-- REQUIRED WORK --
Leave out the images and output the records word for word.

EXCERPTED DATA START

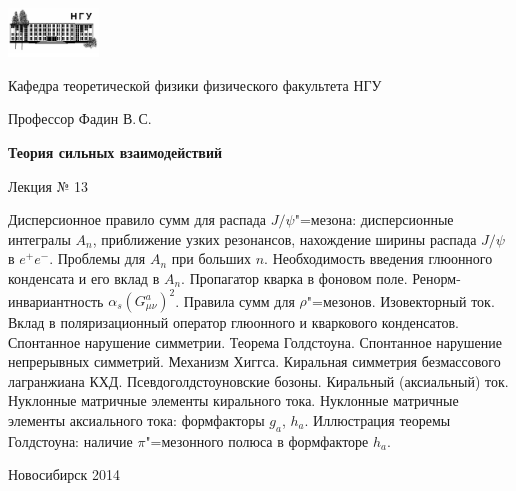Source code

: \documentclass[12pt,pagesize,paper=192mm:108mm]{scrbook}
\begin{document}
\begin{titlepage}
  \vspace*{-1em}
  \begin{center}
    \includegraphics[width=0.18\textwidth]{../NSU-logo}

    Кафедра теоретической физики физического факультета НГУ

    \large
    Профессор Фадин В.\,С.
    \vspace{-0.5em}

    \huge
    \textbf{Теория сильных взаимодействий}
    
    \Large
    Лекция № 13
    \vfill
    
    \normalsize
    \begin{minipage}{0.95\linewidth}
      \small Дисперсионное правило сумм для распада $J/\psi$"=мезона:
      дисперсионные интегралы $A_n$, приближение узких резонансов,
      нахождение ширины распада $J/\psi$ в $e^+e^-$. Проблемы для
      $A_n$ при больших $n$. Необходимость введения глюонного
      конденсата и его вклад в $A_n$. Пропагатор кварка в фоновом
      поле. Ренорм-инвариантность
      $\alpha_s\left(G^a_{\mu\nu}\right)^2$. Правила сумм для
      $\rho$"=мезонов. Изовекторный ток. Вклад в поляризационный оператор
      глюонного и кваркового конденсатов. Спонтанное нарушение
      симметрии. Теорема Голдстоуна. Спонтанное нарушение непрерывных
      симметрий. Механизм Хиггса. Киральная симметрия безмассового
      лагранжиана КХД. Псевдоголдстоуновские бозоны. Киральный
      (аксиальный) ток. Нуклонные матричные элементы кирального
      тока. Нуклонные матричные элементы аксиального тока: формфакторы
      $g_a$, $h_a$. Иллюстрация теоремы Голдстоуна: наличие $\pi$"=мезонного
      полюса в формфакторе $h_a$.
    \end{minipage}
    \vfill
    
    \normalsize \ccbysa\hspace{0.5em} Новосибирск 2014   
  \end{center}
\end{titlepage}
\end{document}
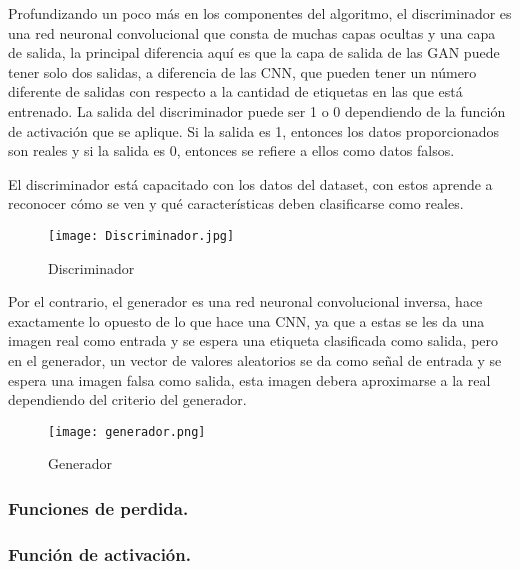 Profundizando un poco más en los componentes del algoritmo, el discriminador es una red neuronal convolucional que consta de muchas 
capas ocultas y una capa de salida, la principal diferencia aquí es que la capa de salida de las GAN puede tener solo dos salidas, 
a diferencia de las CNN, que pueden tener un número diferente de salidas con respecto a la cantidad de etiquetas en las que está entrenado.
La salida del discriminador puede ser 1 o 0 dependiendo de la función de activación que se aplique. Si la salida es 1, 
entonces los datos proporcionados son reales y si la salida es 0, entonces se refiere a ellos como datos falsos.

El discriminador está capacitado con los datos del dataset, con estos aprende a reconocer cómo se ven y qué características deben 
clasificarse como reales.




\begin{figure}[H]
    \begin{center}
      \texttt{[image: Discriminador.jpg]}
      \caption{Discriminador}
      \label{Alexis2}
    \end{center}
\end{figure}


Por el contrario, el generador es una red neuronal convolucional inversa, hace exactamente lo opuesto de lo que hace una CNN, ya que 
a estas se les da una imagen real como entrada y se espera una etiqueta clasificada como salida, 
pero en el generador, un vector de valores aleatorios se da como señal de entrada 
y se espera una imagen falsa como salida, esta imagen debera aproximarse a la real dependiendo del criterio
del generador.



\begin{figure}[H]
    \begin{center}
      \texttt{[image: generador.png]}
      \caption{Generador}
      \label{Alexis3}
    \end{center}
\end{figure}
    
    \subsubsection{Funciones de perdida.}






    
    \subsubsection{Función de activación.}


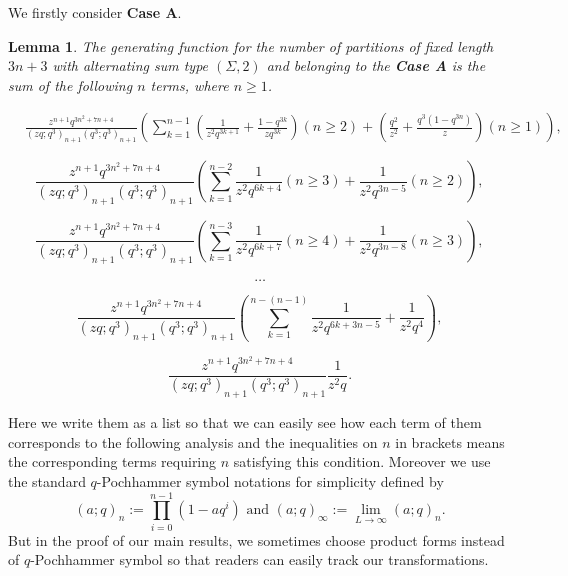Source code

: \documentclass[draft]{amsart}
\numberwithin{equation}{section}
\theoremstyle{plain}
\newtheorem{lemma}[theorem]{Lemma}
\theoremstyle{remark}
\begin{document}
We firstly consider \textbf{Case A}.
\begin{lemma}\label{Lemma 3.4}%
 The generating function for the number of partitions of fixed length $3n+3$ with alternating sum type $(\Sigma, 2)$ and belonging to the {\textbf{Case A}} is the sum of the following $n$ terms, where $n\geq 1$.




\begin{align}\tag{0}\label{3.4-0}
&\frac{z^{n+1}q^{3n^{2}+7n+4}}{(zq;q^{3})_{n+1}(q^{3};q^{3})_{n+1}}\nonumber
\left( \sum_{k=1} ^{n-1}\left(\frac{1}{z^{2}q^{3k+1}}+\frac{1-q^{3k}}{zq^{3k}}\right)(n\geq2)+\left(\frac{q^{2}}{z^{2}}+\frac{q^{3}(1-q^{3n})}{z}\right)(n\geq 1)  \right)\nonumber,
\end{align}



\begin{equation}\tag{1}\label{3.4-1}
\frac{z^{n+1}q^{3n^{2}+7n+4}}{(zq;q^{3})_{n+1}(q^{3};q^{3})_{n+1}}\left( \sum_{k=1} ^{n-2}\frac{1}{z^{2}q^{6k+4}}(n\geq 3)+\frac{1}{z^{2}q^{3n-5}}(n\geq 2)\right),
\end{equation}



\begin{equation}\tag{2}
\frac{z^{n+1}q^{3n^{2}+7n+4}}{(zq;q^{3})_{n+1}(q^{3};q^{3})_{n+1}}\left( \sum_{k=1} ^{n-3}\frac{1}{z^{2}q^{6k+7}}(n\geq 4)+\frac{1}{z^{2}q^{3n-8}}(n\geq 3)\right),
\end{equation}

\begin{equation}\nonumber
\dots
\end{equation}


\begin{equation}\tag{n-2}
\frac{z^{n+1}q^{3n^{2}+7n+4}}{(zq;q^{3})_{n+1}(q^{3};q^{3})_{n+1}}\left( \sum_{k=1} ^{n-(n-1)}\frac{1}{z^{2}q^{6k+3n-5}}+\frac{1}{z^{2}q^{4}}\right),
\end{equation}

\begin{equation}\tag{n-1}\label{3.4-n-1}
\frac{z^{n+1}q^{3n^{2}+7n+4}}{(zq;q^{3})_{n+1}(q^{3};q^{3})_{n+1}}\frac{1}{z^{2}q^{}}.
\end{equation}

\end{lemma}
 Here we write them as a list  so that  we can easily see how each term of them corresponds to the following analysis and the inequalities on $n$ in brackets means the corresponding terms requiring $n$ satisfying  this condition. Moreover we use the standard $q$-Pochhammer symbol notations  for simplicity defined by 
 \begin{equation*}
(a;q)_n := \prod_{i=0}^{n-1} (1-aq^{i}) \text{  and  } (a;q)_\infty :=\lim_{L\rightarrow\infty} (a;q)_n.
\end{equation*}
But in the proof of our main results, we sometimes choose product forms instead of $q$-Pochhammer symbol so that readers can easily track our transformations.
\end{document}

EXCERPTED DATA END

-- TASK RESULT --
Source code

: \documentclass[12pt,pagesize,paper=192mm:108mm]{scrbook}
\begin{document}
\begin{titlepage}
  \vspace*{-1em}
  \begin{center}
    \includegraphics[width=0.18\textwidth]{../NSU-logo}

    Кафедра теоретической физики физического факультета НГУ

    \large
    Профессор Фадин В.\,С.
    \vspace{-0.5em}

    \huge
    \textbf{Теория сильных взаимодействий}
    
    \Large
    Лекция № 13
    \vfill
    
    \normalsize
    \begin{minipage}{0.95\linewidth}
      \small Дисперсионное правило сумм для распада $J/\psi$"=мезона:
      дисперсионные интегралы $A_n$, приближение узких резонансов,
      нахождение ширины распада $J/\psi$ в $e^+e^-$. Проблемы для
      $A_n$ при больших $n$. Необходимость введения глюонного
      конденсата и его вклад в $A_n$. Пропагатор кварка в фоновом
      поле. Ренорм-инвариантность
      $\alpha_s\left(G^a_{\mu\nu}\right)^2$. Правила сумм для
      $\rho$"=мезонов. Изовекторный ток. Вклад в поляризационный оператор
      глюонного и кваркового конденсатов. Спонтанное нарушение
      симметрии. Теорема Голдстоуна. Спонтанное нарушение непрерывных
      симметрий. Механизм Хиггса. Киральная симметрия безмассового
      лагранжиана КХД. Псевдоголдстоуновские бозоны. Киральный
      (аксиальный) ток. Нуклонные матричные элементы кирального
      тока. Нуклонные матричные элементы аксиального тока: формфакторы
      $g_a$, $h_a$. Иллюстрация теоремы Голдстоуна: наличие $\pi$"=мезонного
      полюса в формфакторе $h_a$.
    \end{minipage}
    \vfill
    
    \normalsize \ccbysa\hspace{0.5em} Новосибирск 2014   
  \end{center}
\end{titlepage}
\end{document}
 Profundizando un poco más en los componentes del algoritmo, el discriminador es una red neuronal convolucional que consta de muchas 
capas ocultas y una capa de salida, la principal diferencia aquí es que la capa de salida de las GAN puede tener solo dos salidas, 
a diferencia de las CNN, que pueden tener un número diferente de salidas con respecto a la cantidad de etiquetas en las que está entrenado.
La salida del discriminador puede ser 1 o 0 dependiendo de la función de activación que se aplique. Si la salida es 1, 
entonces los datos proporcionados son reales y si la salida es 0, entonces se refiere a ellos como datos falsos.

El discriminador está capacitado con los datos del dataset, con estos aprende a reconocer cómo se ven y qué características deben 
clasificarse como reales.




\begin{figure}[H]
    \begin{center}
      \texttt{[image: Discriminador.jpg]}
      \caption{Discriminador}
      \label{Alexis2}
    \end{center}
\end{figure}


Por el contrario, el generador es una red neuronal convolucional inversa, hace exactamente lo opuesto de lo que hace una CNN, ya que 
a estas se les da una imagen real como entrada y se espera una etiqueta clasificada como salida, 
pero en el generador, un vector de valores aleatorios se da como señal de entrada 
y se espera una imagen falsa como salida, esta imagen debera aproximarse a la real dependiendo del criterio
del generador.



\begin{figure}[H]
    \begin{center}
      \texttt{[image: generador.png]}
      \caption{Generador}
      \label{Alexis3}
    \end{center}
\end{figure}
    
    \subsubsection{Funciones de perdida.}






    
    \subsubsection{Función de activación.}


Source code

: \documentclass[draft]{amsart}
\numberwithin{equation}{section}
\theoremstyle{plain}
\newtheorem{lemma}[theorem]{Lemma}
\theoremstyle{remark}
\begin{document}
We firstly consider \textbf{Case A}.
\begin{lemma}\label{Lemma 3.4}%
 The generating function for the number of partitions of fixed length $3n+3$ with alternating sum type $(\Sigma, 2)$ and belonging to the {\textbf{Case A}} is the sum of the following $n$ terms, where $n\geq 1$.




\begin{align}\tag{0}\label{3.4-0}
&\frac{z^{n+1}q^{3n^{2}+7n+4}}{(zq;q^{3})_{n+1}(q^{3};q^{3})_{n+1}}\nonumber
\left( \sum_{k=1} ^{n-1}\left(\frac{1}{z^{2}q^{3k+1}}+\frac{1-q^{3k}}{zq^{3k}}\right)(n\geq2)+\left(\frac{q^{2}}{z^{2}}+\frac{q^{3}(1-q^{3n})}{z}\right)(n\geq 1)  \right)\nonumber,
\end{align}



\begin{equation}\tag{1}\label{3.4-1}
\frac{z^{n+1}q^{3n^{2}+7n+4}}{(zq;q^{3})_{n+1}(q^{3};q^{3})_{n+1}}\left( \sum_{k=1} ^{n-2}\frac{1}{z^{2}q^{6k+4}}(n\geq 3)+\frac{1}{z^{2}q^{3n-5}}(n\geq 2)\right),
\end{equation}



\begin{equation}\tag{2}
\frac{z^{n+1}q^{3n^{2}+7n+4}}{(zq;q^{3})_{n+1}(q^{3};q^{3})_{n+1}}\left( \sum_{k=1} ^{n-3}\frac{1}{z^{2}q^{6k+7}}(n\geq 4)+\frac{1}{z^{2}q^{3n-8}}(n\geq 3)\right),
\end{equation}

\begin{equation}\nonumber
\dots
\end{equation}


\begin{equation}\tag{n-2}
\frac{z^{n+1}q^{3n^{2}+7n+4}}{(zq;q^{3})_{n+1}(q^{3};q^{3})_{n+1}}\left( \sum_{k=1} ^{n-(n-1)}\frac{1}{z^{2}q^{6k+3n-5}}+\frac{1}{z^{2}q^{4}}\right),
\end{equation}

\begin{equation}\tag{n-1}\label{3.4-n-1}
\frac{z^{n+1}q^{3n^{2}+7n+4}}{(zq;q^{3})_{n+1}(q^{3};q^{3})_{n+1}}\frac{1}{z^{2}q^{}}.
\end{equation}

\end{lemma}
 Here we write them as a list  so that  we can easily see how each term of them corresponds to the following analysis and the inequalities on $n$ in brackets means the corresponding terms requiring $n$ satisfying  this condition. Moreover we use the standard $q$-Pochhammer symbol notations  for simplicity defined by 
 \begin{equation*}
(a;q)_n := \prod_{i=0}^{n-1} (1-aq^{i}) \text{  and  } (a;q)_\infty :=\lim_{L\rightarrow\infty} (a;q)_n.
\end{equation*}
But in the proof of our main results, we sometimes choose product forms instead of $q$-Pochhammer symbol so that readers can easily track our transformations.
\end{document}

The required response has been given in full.